WHAT TO PRODUCE: Lines after the one containing "for each query.</span></span>" are to be omitted; print exactly each line from the start of the records up to and including it.

THE INPUT:

== Segment start ==

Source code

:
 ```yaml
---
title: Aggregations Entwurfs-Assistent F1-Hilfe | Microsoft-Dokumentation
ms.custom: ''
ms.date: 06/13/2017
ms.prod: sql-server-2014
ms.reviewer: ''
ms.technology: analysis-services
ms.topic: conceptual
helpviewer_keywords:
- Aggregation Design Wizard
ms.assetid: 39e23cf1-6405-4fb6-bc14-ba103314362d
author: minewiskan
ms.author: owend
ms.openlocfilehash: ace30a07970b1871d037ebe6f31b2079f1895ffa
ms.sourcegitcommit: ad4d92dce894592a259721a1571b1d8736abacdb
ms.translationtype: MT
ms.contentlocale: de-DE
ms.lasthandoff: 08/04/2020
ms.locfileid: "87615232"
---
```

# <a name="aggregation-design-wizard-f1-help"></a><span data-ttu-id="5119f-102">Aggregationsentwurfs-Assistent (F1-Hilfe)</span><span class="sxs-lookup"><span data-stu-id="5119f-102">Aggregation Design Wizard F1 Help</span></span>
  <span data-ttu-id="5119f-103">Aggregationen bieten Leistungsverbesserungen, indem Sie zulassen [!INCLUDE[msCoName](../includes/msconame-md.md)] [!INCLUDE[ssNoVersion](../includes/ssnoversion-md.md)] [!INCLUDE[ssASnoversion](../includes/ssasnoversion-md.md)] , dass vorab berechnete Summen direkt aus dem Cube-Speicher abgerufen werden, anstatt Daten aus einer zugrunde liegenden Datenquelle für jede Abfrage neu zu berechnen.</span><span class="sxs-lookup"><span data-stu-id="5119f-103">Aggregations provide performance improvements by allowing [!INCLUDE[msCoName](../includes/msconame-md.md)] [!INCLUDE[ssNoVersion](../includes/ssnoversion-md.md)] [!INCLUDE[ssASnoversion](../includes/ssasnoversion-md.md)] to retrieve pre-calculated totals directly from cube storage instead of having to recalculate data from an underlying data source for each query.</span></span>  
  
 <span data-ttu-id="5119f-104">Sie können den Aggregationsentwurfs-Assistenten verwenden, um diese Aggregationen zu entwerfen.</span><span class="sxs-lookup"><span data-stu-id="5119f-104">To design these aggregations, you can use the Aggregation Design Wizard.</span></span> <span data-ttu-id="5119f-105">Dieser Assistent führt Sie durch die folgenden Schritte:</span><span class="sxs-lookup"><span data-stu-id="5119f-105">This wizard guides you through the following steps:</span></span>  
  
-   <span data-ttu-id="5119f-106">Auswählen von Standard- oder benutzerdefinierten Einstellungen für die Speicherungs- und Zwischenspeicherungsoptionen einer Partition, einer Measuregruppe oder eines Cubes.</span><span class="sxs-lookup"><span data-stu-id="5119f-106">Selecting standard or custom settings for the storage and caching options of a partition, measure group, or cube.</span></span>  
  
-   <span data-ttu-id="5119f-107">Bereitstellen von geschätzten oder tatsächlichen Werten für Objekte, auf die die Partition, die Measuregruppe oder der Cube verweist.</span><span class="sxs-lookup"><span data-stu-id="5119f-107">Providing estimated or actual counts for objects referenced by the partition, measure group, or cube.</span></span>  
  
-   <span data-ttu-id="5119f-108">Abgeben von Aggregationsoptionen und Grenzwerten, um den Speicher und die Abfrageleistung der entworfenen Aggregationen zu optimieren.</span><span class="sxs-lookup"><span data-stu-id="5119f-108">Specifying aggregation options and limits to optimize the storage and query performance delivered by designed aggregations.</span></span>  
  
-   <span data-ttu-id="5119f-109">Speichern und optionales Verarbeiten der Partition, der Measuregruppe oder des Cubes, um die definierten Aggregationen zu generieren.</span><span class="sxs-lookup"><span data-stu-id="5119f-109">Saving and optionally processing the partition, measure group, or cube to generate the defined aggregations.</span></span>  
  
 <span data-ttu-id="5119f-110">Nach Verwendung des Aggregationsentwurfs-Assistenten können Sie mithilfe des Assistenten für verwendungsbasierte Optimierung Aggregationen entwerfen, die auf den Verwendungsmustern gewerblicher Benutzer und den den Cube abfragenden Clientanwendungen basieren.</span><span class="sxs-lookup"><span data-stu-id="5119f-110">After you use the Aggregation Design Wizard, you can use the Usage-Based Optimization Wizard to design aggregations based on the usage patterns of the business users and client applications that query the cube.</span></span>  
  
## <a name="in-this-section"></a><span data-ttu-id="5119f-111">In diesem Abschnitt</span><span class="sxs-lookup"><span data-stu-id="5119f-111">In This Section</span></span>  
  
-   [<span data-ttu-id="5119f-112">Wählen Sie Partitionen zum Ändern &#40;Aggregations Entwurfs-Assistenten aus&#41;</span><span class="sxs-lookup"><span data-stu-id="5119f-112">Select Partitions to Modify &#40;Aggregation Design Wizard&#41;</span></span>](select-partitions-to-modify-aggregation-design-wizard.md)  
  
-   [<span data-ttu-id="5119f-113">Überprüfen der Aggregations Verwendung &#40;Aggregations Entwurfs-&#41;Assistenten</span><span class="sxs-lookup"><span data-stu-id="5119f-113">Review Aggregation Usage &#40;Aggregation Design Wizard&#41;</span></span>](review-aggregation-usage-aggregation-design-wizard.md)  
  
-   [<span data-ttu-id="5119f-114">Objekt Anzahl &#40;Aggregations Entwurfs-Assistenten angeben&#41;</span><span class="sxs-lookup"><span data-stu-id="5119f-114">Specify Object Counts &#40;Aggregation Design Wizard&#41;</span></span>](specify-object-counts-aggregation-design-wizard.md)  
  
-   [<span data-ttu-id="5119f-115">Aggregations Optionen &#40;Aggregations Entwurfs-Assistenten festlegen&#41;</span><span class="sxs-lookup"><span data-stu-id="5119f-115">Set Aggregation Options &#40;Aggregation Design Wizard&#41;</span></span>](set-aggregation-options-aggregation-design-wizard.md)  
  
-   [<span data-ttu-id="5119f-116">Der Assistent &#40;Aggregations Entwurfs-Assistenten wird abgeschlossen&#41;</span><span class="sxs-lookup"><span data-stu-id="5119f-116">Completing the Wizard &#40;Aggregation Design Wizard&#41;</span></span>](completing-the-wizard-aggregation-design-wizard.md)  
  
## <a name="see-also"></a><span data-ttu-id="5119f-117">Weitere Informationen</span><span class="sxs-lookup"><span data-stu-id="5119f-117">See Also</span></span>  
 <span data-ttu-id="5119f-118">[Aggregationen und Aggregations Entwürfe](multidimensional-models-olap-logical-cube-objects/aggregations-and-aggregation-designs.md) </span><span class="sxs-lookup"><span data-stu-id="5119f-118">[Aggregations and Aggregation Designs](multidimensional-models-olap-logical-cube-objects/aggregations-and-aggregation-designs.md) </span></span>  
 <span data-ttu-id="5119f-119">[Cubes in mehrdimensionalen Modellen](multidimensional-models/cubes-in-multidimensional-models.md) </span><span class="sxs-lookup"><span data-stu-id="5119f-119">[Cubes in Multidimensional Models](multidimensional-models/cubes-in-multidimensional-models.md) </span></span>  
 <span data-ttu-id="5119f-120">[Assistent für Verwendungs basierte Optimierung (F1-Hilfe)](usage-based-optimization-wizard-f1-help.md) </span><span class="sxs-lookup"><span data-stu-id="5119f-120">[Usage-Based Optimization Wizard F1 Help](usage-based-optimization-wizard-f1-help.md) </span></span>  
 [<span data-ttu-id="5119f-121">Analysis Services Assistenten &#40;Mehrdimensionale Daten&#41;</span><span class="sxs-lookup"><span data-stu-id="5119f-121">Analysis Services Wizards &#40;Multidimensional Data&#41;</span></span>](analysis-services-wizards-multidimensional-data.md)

== Segment end ==

ANSWER SECTION:
Source code

:
 ```yaml
---
title: Aggregations Entwurfs-Assistent F1-Hilfe | Microsoft-Dokumentation
ms.custom: ''
ms.date: 06/13/2017
ms.prod: sql-server-2014
ms.reviewer: ''
ms.technology: analysis-services
ms.topic: conceptual
helpviewer_keywords:
- Aggregation Design Wizard
ms.assetid: 39e23cf1-6405-4fb6-bc14-ba103314362d
author: minewiskan
ms.author: owend
ms.openlocfilehash: ace30a07970b1871d037ebe6f31b2079f1895ffa
ms.sourcegitcommit: ad4d92dce894592a259721a1571b1d8736abacdb
ms.translationtype: MT
ms.contentlocale: de-DE
ms.lasthandoff: 08/04/2020
ms.locfileid: "87615232"
---
```

# <a name="aggregation-design-wizard-f1-help"></a><span data-ttu-id="5119f-102">Aggregationsentwurfs-Assistent (F1-Hilfe)</span><span class="sxs-lookup"><span data-stu-id="5119f-102">Aggregation Design Wizard F1 Help</span></span>
  <span data-ttu-id="5119f-103">Aggregationen bieten Leistungsverbesserungen, indem Sie zulassen [!INCLUDE[msCoName](../includes/msconame-md.md)] [!INCLUDE[ssNoVersion](../includes/ssnoversion-md.md)] [!INCLUDE[ssASnoversion](../includes/ssasnoversion-md.md)] , dass vorab berechnete Summen direkt aus dem Cube-Speicher abgerufen werden, anstatt Daten aus einer zugrunde liegenden Datenquelle für jede Abfrage neu zu berechnen.</span><span class="sxs-lookup"><span data-stu-id="5119f-103">Aggregations provide performance improvements by allowing [!INCLUDE[msCoName](../includes/msconame-md.md)] [!INCLUDE[ssNoVersion](../includes/ssnoversion-md.md)] [!INCLUDE[ssASnoversion](../includes/ssasnoversion-md.md)] to retrieve pre-calculated totals directly from cube storage instead of having to recalculate data from an underlying data source for each query.</span></span>  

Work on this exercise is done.